Please transcribe every record below exactly, leaving out the pictures.

***

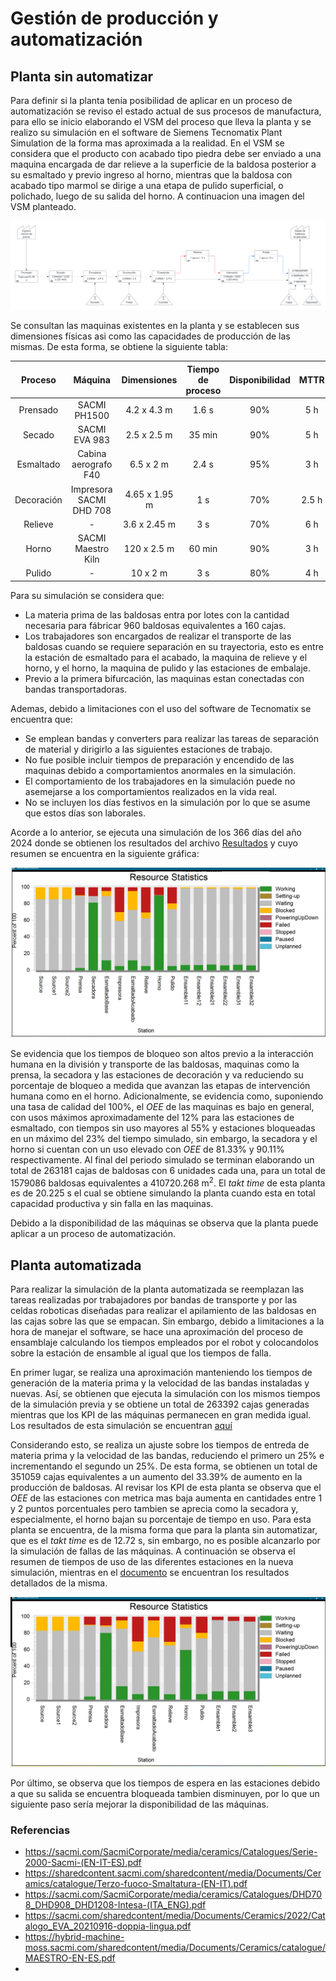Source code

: # Gestión de producción y automatización

## Planta sin automatizar

Para definir si la planta tenía posibilidad de aplicar en un proceso de automatización se reviso el estado actual de sus procesos de manufactura, para ello se inicio elaborando el VSM del proceso que lleva la planta y se realizo su simulación en el software de Siemens Tecnomatix Plant Simulation de la forma mas aproximada a la realidad. En el VSM se considera que el producto con acabado tipo piedra debe ser enviado a una maquina encargada de dar relieve a la superficie de la baldosa posterior a su esmaltado y previo ingreso al horno, mientras que la baldosa con acabado tipo marmol se dirige a una etapa de pulido superficial, o polichado, luego de su salida del horno. A continuacion una imagen del VSM planteado.

![VSM](/producto/gestion_de_produccion/VSM.png)

Se consultan las maquinas existentes en la planta y se establecen sus dimensiones físicas asi como las capacidades de producción de las mismas. De esta forma, se obtiene la siguiente tabla:

|Proceso|Máquina|Dimensiones|Tiempo de proceso|Disponibilidad|MTTR|
|:----:|:----:|:----:|:----:|:----:|:----:|
|Prensado|SACMI PH1500|4.2 x 4.3 m|1.6 s|90%|5 h|
|Secado|SACMI EVA 983|2.5 x 2.5 m|35 min|90%|5 h|
|Esmaltado|Cabina aerografo F40|6.5 x 2 m|2.4 s|95%|3 h|
|Decoración|Impresora SACMI DHD 708|4.65 x 1.95 m|1 s|70%|2.5 h|
|Relieve|-|3.6 x 2.45 m|3 s|70%|6 h|
|Horno|SACMI Maestro Kiln|120 x 2.5 m|60 min|90%|3 h|
|Pulido|-|10 x 2 m|3 s|80%|4 h|

Para su simulación se considera que:
- La materia prima de las baldosas entra por lotes con la cantidad necesaria para fábricar 960 baldosas equivalentes a 160 cajas.
- Los trabajadores son encargados de realizar el transporte de las baldosas cuando se requiere separación en su trayectoria, esto es entre la estación de esmaltado para el acabado, la maquina de relieve y el horno, y el horno, la maquina de pulido y las estaciones de embalaje.
- Previo a la primera bifurcación, las maquinas estan conectadas con bandas transportadoras.

Ademas, debido a limitaciones con el uso del software de Tecnomatix se encuentra que:
- Se emplean bandas y converters para realizar las tareas de separación de material y dirigirlo a las siguientes estaciones de trabajo.
- No fue posible incluir tiempos de preparación y encendido de las maquinas debido a comportamientos anormales en la simulación.
- El comportamiento de los trabajadores en la simulación puede no asemejarse a los comportamientos realizados en la vida real.
- No se incluyen los días festivos en la simulación por lo que se asume que estos días son laborales.

Acorde a lo anterior, se ejecuta una simulación de los 366 días del año 2024 donde se obtienen los resultados del archivo [Resultados](/producto/gestion_de_produccion/Resultados_Manual.pdf) y cuyo resumen se encuentra en la siguiente gráfica:

![Resultados Manual](/producto/gestion_de_produccion/Uso_maquinas_manual.png)

Se evidencia que los tiempos de bloqueo son altos previo a la interacción humana en la división y transporte de las baldosas, maquinas como la prensa, la secadora y las estaciones de decoración y va reduciendo su porcentaje de bloqueo a medida que avanzan las etapas de intervención humana como en el horno. Adicionalmente, se evidencia como, suponiendo una tasa de calidad del 100%, el _OEE_ de las maquinas es bajo en general, con usos máximos aproximadamente del 12% para las estaciones de esmaltado, con tiempos sin uso mayores al 55% y estaciones bloqueadas en un máximo del 23% del tiempo simulado, sin embargo, la secadora y el horno si cuentan con un uso elevado con _OEE_ de 81.33% y 90.11% respectivamente. Al final del periodo simulado se terminan elaborando un total de 263181 cajas de baldosas con 6 unidades cada una, para un total de 1579086 baldosas equivalentes a 410720.268 m<sup>2</sup>. El _takt time_ de esta planta es de 20.225 s el cual se obtiene simulando la planta cuando esta en total capacidad productiva y sin falla en las maquinas.

Debido a la disponibilidad de las máquinas se observa que la planta puede aplicar a un proceso de automatización.

## Planta automatizada

Para realizar la simulación de la planta automatizada se reemplazan las tareas realizadas por trabajadores por bandas de transporte y por las celdas roboticas diseñadas para realizar el apilamiento de las baldosas en las cajas sobre las que se empacan. Sin embargo, debido a limitaciones a la hora de manejar el software, se hace una aproximación del proceso de ensamblaje calculando los tiempos empleados por el robot y colocandolos sobre la estación de ensamble al igual que los tiempos de falla.

En primer lugar, se realiza una aproximación manteniendo los tiempos de generación de la materia prima y la velocidad de las bandas instaladas y nuevas. Así, se obtienen que  ejecuta la simulación con los mismos tiempos de la simulación previa y se obtiene un total de 263392 cajas generadas mientras que los KPI de las máquinas permanecen en gran medida igual. Los resultados de esta simulación se encuentran [aquí](/producto/gestion_de_produccion/Resultados_Auto1.pdf) 

Considerando esto, se realiza un ajuste sobre los tiempos de entreda de materia prima y la velocidad de las bandas, reduciendo el primero un 25% e incrementando el segundo un 25%. De esta forma, se obtienen un total de 351059 cajas equivalentes a un aumento del 33.39% de aumento en la producción de baldosas. Al revisar los KPI de esta planta se observa que el _OEE_ de las estaciones con metrica mas baja aumenta en cantidades entre 1 y 2 puntos porcentuales pero tambien se aprecia como la secadora y, especialmente, el horno bajan su porcentaje de tiempo en uso. Para esta planta se encuentra, de la misma forma que para la planta sin automatizar, que es el _takt time_ es de 12.72 s, sin embargo, no es posible alcanzarlo por la simulación de fallas de las máquinas. A continuación se observa el resumen de tiempos de uso de las diferentes estaciones en la nueva simulación, mientras en el [documento](/producto/gestion_de_produccion/Resultados_Auto2.pdf) se encuentran los resultados detallados de la misma.

![Resultados Auto2](/producto/gestion_de_produccion/Uso_maquinas_auto2.png)

Por último, se observa que los tiempos de espera en las estaciones debido a que su salida se encuentra bloqueada tambien disminuyen, por lo que un siguiente paso sería mejorar la disponibilidad de las máquinas. 

### Referencias
- https://sacmi.com/SacmiCorporate/media/ceramics/Catalogues/Serie-2000-Sacmi-(EN-IT-ES).pdf
- https://sharedcontent.sacmi.com/sharedcontent/media/Documents/Ceramics/catalogue/Terzo-fuoco-Smaltatura-(EN-IT).pdf
- https://sacmi.com/SacmiCorporate/media/ceramics/Catalogues/DHD708_DHD908_DHD1208-Intesa-(ITA_ENG).pdf
- https://sacmi.com/sharedcontent/media/Documents/Ceramics/2022/Catalogo_EVA_20210916-doppia-lingua.pdf
- https://hybrid-machine-moss.sacmi.com/sharedcontent/media/Documents/Ceramics/catalogue/MAESTRO-EN-ES.pdf
-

***

* Exercise result *
Source code

: # Gestión de producción y automatización

## Planta sin automatizar

Para definir si la planta tenía posibilidad de aplicar en un proceso de automatización se reviso el estado actual de sus procesos de manufactura, para ello se inicio elaborando el VSM del proceso que lleva la planta y se realizo su simulación en el software de Siemens Tecnomatix Plant Simulation de la forma mas aproximada a la realidad. En el VSM se considera que el producto con acabado tipo piedra debe ser enviado a una maquina encargada de dar relieve a la superficie de la baldosa posterior a su esmaltado y previo ingreso al horno, mientras que la baldosa con acabado tipo marmol se dirige a una etapa de pulido superficial, o polichado, luego de su salida del horno. A continuacion una imagen del VSM planteado.

![VSM](/producto/gestion_de_produccion/VSM.png)

Se consultan las maquinas existentes en la planta y se establecen sus dimensiones físicas asi como las capacidades de producción de las mismas. De esta forma, se obtiene la siguiente tabla:

|Proceso|Máquina|Dimensiones|Tiempo de proceso|Disponibilidad|MTTR|
|:----:|:----:|:----:|:----:|:----:|:----:|
|Prensado|SACMI PH1500|4.2 x 4.3 m|1.6 s|90%|5 h|
|Secado|SACMI EVA 983|2.5 x 2.5 m|35 min|90%|5 h|
|Esmaltado|Cabina aerografo F40|6.5 x 2 m|2.4 s|95%|3 h|
|Decoración|Impresora SACMI DHD 708|4.65 x 1.95 m|1 s|70%|2.5 h|
|Relieve|-|3.6 x 2.45 m|3 s|70%|6 h|
|Horno|SACMI Maestro Kiln|120 x 2.5 m|60 min|90%|3 h|
|Pulido|-|10 x 2 m|3 s|80%|4 h|

Para su simulación se considera que:
- La materia prima de las baldosas entra por lotes con la cantidad necesaria para fábricar 960 baldosas equivalentes a 160 cajas.
- Los trabajadores son encargados de realizar el transporte de las baldosas cuando se requiere separación en su trayectoria, esto es entre la estación de esmaltado para el acabado, la maquina de relieve y el horno, y el horno, la maquina de pulido y las estaciones de embalaje.
- Previo a la primera bifurcación, las maquinas estan conectadas con bandas transportadoras.

Ademas, debido a limitaciones con el uso del software de Tecnomatix se encuentra que:
- Se emplean bandas y converters para realizar las tareas de separación de material y dirigirlo a las siguientes estaciones de trabajo.
- No fue posible incluir tiempos de preparación y encendido de las maquinas debido a comportamientos anormales en la simulación.
- El comportamiento de los trabajadores en la simulación puede no asemejarse a los comportamientos realizados en la vida real.
- No se incluyen los días festivos en la simulación por lo que se asume que estos días son laborales.

Acorde a lo anterior, se ejecuta una simulación de los 366 días del año 2024 donde se obtienen los resultados del archivo [Resultados](/producto/gestion_de_produccion/Resultados_Manual.pdf) y cuyo resumen se encuentra en la siguiente gráfica:

![Resultados Manual](/producto/gestion_de_produccion/Uso_maquinas_manual.png)

Se evidencia que los tiempos de bloqueo son altos previo a la interacción humana en la división y transporte de las baldosas, maquinas como la prensa, la secadora y las estaciones de decoración y va reduciendo su porcentaje de bloqueo a medida que avanzan las etapas de intervención humana como en el horno. Adicionalmente, se evidencia como, suponiendo una tasa de calidad del 100%, el _OEE_ de las maquinas es bajo en general, con usos máximos aproximadamente del 12% para las estaciones de esmaltado, con tiempos sin uso mayores al 55% y estaciones bloqueadas en un máximo del 23% del tiempo simulado, sin embargo, la secadora y el horno si cuentan con un uso elevado con _OEE_ de 81.33% y 90.11% respectivamente. Al final del periodo simulado se terminan elaborando un total de 263181 cajas de baldosas con 6 unidades cada una, para un total de 1579086 baldosas equivalentes a 410720.268 m<sup>2</sup>. El _takt time_ de esta planta es de 20.225 s el cual se obtiene simulando la planta cuando esta en total capacidad productiva y sin falla en las maquinas.

Debido a la disponibilidad de las máquinas se observa que la planta puede aplicar a un proceso de automatización.

## Planta automatizada

Para realizar la simulación de la planta automatizada se reemplazan las tareas realizadas por trabajadores por bandas de transporte y por las celdas roboticas diseñadas para realizar el apilamiento de las baldosas en las cajas sobre las que se empacan. Sin embargo, debido a limitaciones a la hora de manejar el software, se hace una aproximación del proceso de ensamblaje calculando los tiempos empleados por el robot y colocandolos sobre la estación de ensamble al igual que los tiempos de falla.

En primer lugar, se realiza una aproximación manteniendo los tiempos de generación de la materia prima y la velocidad de las bandas instaladas y nuevas. Así, se obtienen que  ejecuta la simulación con los mismos tiempos de la simulación previa y se obtiene un total de 263392 cajas generadas mientras que los KPI de las máquinas permanecen en gran medida igual. Los resultados de esta simulación se encuentran [aquí](/producto/gestion_de_produccion/Resultados_Auto1.pdf) 

Considerando esto, se realiza un ajuste sobre los tiempos de entreda de materia prima y la velocidad de las bandas, reduciendo el primero un 25% e incrementando el segundo un 25%. De esta forma, se obtienen un total de 351059 cajas equivalentes a un aumento del 33.39% de aumento en la producción de baldosas. Al revisar los KPI de esta planta se observa que el _OEE_ de las estaciones con metrica mas baja aumenta en cantidades entre 1 y 2 puntos porcentuales pero tambien se aprecia como la secadora y, especialmente, el horno bajan su porcentaje de tiempo en uso. Para esta planta se encuentra, de la misma forma que para la planta sin automatizar, que es el _takt time_ es de 12.72 s, sin embargo, no es posible alcanzarlo por la simulación de fallas de las máquinas. A continuación se observa el resumen de tiempos de uso de las diferentes estaciones en la nueva simulación, mientras en el [documento](/producto/gestion_de_produccion/Resultados_Auto2.pdf) se encuentran los resultados detallados de la misma.

![Resultados Auto2](/producto/gestion_de_produccion/Uso_maquinas_auto2.png)

Por último, se observa que los tiempos de espera en las estaciones debido a que su salida se encuentra bloqueada tambien disminuyen, por lo que un siguiente paso sería mejorar la disponibilidad de las máquinas. 

### Referencias
- https://sacmi.com/SacmiCorporate/media/ceramics/Catalogues/Serie-2000-Sacmi-(EN-IT-ES).pdf
- https://sharedcontent.sacmi.com/sharedcontent/media/Documents/Ceramics/catalogue/Terzo-fuoco-Smaltatura-(EN-IT).pdf
- https://sacmi.com/SacmiCorporate/media/ceramics/Catalogues/DHD708_DHD908_DHD1208-Intesa-(ITA_ENG).pdf
- https://sacmi.com/sharedcontent/media/Documents/Ceramics/2022/Catalogo_EVA_20210916-doppia-lingua.pdf
- https://hybrid-machine-moss.sacmi.com/sharedcontent/media/Documents/Ceramics/catalogue/MAESTRO-EN-ES.pdf
-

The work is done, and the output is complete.